Stop thinking. Just stop thinking about it, idiot!
As if it was that easy. The memory hit him like a wrecking ball, leaving him breathless, and he knew there was no going back home, not as long as things were like this.
With a trembling sigh, he entered the apartment, shut the door behind him and turned on the lights. It was 10pm, and he wanted nothing more than to sleep - to sleep, without dreaming, for once without waking up into a nightmare at the unholy hours of the morning, covered in sweat, his throat hoarse, the taste of iron on his dry, chapped lips.
If only.
He barely slept at all nowadays, and he hadn't had a night without nightmares, not since the day at the Yellow Box Warehouse.
It was really getting old fast, this insomnia thing.
As he walked inside, Matsuda removed his coat, kicked his shoes off and without even thinking he found himself in the kitchen, by the cupboard where he kept the sake. For a couple of heartbeats he stared at the empty bottle, cursing inwards, only then remembering how Fay had filled his glass again and again and again, how he had drowned his soul into sake and into her.

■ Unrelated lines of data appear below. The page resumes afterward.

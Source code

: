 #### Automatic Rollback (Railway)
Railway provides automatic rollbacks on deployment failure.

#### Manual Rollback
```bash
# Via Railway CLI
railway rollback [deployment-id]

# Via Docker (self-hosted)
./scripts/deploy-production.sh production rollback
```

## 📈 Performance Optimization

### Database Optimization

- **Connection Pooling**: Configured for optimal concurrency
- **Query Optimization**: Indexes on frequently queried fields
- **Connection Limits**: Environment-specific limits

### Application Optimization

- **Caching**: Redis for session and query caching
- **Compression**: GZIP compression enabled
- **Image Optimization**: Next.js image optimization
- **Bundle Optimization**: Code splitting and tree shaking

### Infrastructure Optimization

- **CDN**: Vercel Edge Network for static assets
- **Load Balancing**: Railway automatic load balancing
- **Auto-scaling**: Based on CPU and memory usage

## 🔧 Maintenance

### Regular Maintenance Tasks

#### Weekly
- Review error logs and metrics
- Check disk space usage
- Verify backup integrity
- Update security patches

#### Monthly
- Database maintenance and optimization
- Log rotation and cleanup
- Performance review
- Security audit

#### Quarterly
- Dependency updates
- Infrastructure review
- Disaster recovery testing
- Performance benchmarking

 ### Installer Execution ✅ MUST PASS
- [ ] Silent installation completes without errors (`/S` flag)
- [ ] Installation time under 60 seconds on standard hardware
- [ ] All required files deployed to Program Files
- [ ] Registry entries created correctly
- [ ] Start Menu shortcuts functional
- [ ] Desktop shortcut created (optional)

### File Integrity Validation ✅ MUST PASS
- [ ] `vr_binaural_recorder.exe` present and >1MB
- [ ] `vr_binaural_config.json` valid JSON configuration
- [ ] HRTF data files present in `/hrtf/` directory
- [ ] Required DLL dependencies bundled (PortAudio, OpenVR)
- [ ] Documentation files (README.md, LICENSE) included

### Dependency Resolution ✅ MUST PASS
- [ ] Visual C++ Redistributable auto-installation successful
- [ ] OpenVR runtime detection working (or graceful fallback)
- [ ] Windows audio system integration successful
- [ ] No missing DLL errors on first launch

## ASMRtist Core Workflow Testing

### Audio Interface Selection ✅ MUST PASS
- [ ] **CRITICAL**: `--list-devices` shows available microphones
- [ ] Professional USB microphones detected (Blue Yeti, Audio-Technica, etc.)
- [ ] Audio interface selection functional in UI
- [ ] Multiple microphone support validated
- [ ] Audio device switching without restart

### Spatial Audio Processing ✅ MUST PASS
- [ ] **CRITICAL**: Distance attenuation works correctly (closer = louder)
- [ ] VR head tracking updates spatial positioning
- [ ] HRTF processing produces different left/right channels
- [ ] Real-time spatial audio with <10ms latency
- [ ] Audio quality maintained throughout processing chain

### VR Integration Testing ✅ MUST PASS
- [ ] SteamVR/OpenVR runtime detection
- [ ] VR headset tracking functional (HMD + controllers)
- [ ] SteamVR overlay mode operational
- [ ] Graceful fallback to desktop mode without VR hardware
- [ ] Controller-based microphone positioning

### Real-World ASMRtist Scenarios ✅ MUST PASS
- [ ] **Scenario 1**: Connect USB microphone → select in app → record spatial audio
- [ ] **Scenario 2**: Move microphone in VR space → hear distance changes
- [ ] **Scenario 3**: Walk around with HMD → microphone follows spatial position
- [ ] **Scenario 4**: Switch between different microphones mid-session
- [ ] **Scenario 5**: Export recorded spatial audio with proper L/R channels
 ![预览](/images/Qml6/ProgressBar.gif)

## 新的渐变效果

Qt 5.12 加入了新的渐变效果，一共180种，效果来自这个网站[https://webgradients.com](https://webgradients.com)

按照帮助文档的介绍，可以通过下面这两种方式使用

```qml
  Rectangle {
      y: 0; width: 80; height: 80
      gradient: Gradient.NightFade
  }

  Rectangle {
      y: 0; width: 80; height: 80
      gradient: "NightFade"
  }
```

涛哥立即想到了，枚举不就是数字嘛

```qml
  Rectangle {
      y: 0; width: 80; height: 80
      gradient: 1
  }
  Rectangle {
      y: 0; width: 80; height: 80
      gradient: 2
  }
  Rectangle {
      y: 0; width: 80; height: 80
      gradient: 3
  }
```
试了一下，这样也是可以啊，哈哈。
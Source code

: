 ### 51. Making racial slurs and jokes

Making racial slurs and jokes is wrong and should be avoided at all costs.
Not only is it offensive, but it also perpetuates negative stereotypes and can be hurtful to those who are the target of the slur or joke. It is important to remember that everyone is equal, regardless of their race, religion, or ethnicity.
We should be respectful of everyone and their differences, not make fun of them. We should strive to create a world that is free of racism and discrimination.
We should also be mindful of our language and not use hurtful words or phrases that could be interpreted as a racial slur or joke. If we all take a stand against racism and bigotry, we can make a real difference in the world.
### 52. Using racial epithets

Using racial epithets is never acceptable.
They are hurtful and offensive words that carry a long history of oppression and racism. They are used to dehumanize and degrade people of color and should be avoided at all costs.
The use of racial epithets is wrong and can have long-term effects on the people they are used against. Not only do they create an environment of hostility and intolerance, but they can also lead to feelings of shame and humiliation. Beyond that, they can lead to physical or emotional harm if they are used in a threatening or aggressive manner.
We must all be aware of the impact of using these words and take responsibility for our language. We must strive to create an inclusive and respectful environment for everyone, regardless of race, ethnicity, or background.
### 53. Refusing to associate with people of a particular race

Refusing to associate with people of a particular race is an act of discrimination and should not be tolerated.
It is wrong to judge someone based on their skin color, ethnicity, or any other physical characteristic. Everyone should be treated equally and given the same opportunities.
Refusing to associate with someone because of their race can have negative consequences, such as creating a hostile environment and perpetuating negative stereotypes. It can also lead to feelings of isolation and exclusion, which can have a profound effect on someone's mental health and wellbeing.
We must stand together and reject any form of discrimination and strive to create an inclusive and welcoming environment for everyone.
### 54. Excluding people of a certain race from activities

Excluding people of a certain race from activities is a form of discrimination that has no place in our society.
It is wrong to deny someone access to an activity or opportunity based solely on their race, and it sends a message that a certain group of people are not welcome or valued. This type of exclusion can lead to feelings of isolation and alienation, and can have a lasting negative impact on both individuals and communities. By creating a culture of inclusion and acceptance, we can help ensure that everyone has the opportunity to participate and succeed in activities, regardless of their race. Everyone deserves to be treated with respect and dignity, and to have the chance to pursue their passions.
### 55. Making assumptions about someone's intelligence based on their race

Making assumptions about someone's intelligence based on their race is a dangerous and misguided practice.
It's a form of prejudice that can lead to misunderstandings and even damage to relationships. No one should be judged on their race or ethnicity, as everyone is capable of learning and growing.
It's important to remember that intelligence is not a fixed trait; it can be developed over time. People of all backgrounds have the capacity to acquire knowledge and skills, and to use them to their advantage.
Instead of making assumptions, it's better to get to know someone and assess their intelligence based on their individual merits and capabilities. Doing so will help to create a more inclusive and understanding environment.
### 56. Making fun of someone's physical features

There was a lone beer in the fridge, though - the only thing there besides the light - and it just had to do. He sat down on his bed, opened the can and stared into the night. Outside of his window the city was as it had always been - an ocean of lights and sounds, of people, of life that never ceased, never stopped, and he knew none of that could touch him, could be his anymore.
Surely, killing his best friend, was something that could cut a man from the world - that should cut him away from it all. Living, laughing, loving, making friends, making mistakes, falling down, falling in love - weren't those things that people did, people who still had a soul, who still had a heart that beat, who still had a right to go on?
They weren't things a killer, a murderer, should yearn - and he had been a fool to think that just leaving the dishes in the sink, his dirty clothes on the floor and running away, could make him not a sinner.
The beer was cold, but it tasted of ashes, of blood on his lips, and it hardly offered the oblivion he needed - not that a full bottle of sake would've been enough for him to forget. He thought of the way Fay had downed her beers in the pub, her glasses of wine every single night, and how he had felt it really wasn't his place to say anything of it.
L had had his sweets, Fay had her bottles.
For now, Matsuda had found only one thing that really helped him to unwind, to forget, and that was Fay. When he buried himself in her, he could breath as if there was nothing weighing him down.
Only with her, anything made sense anymore.
So you decided to leave her. Well done, Matsuda. How soon, before she realizes that you didn't leave because of business? That you just as easily could have gotten rid of this apartment and your job by email? That you lied to her and you left her, and all because of-
He shook his head, emptied his beer and tossed the can to the trash.
It wasn't like going it over again and again in his head, would make it any better. He knew it didn't matter how much he missed her, how much he loved her, how much he needed her, as if she was the air he breathed… none of it mattered - not as long as he was the mess he was.
He lay down on the bed, still wearing the clothes he had traveled in, and closed his eyes, knowing there was no way he'd fall asleep tonight.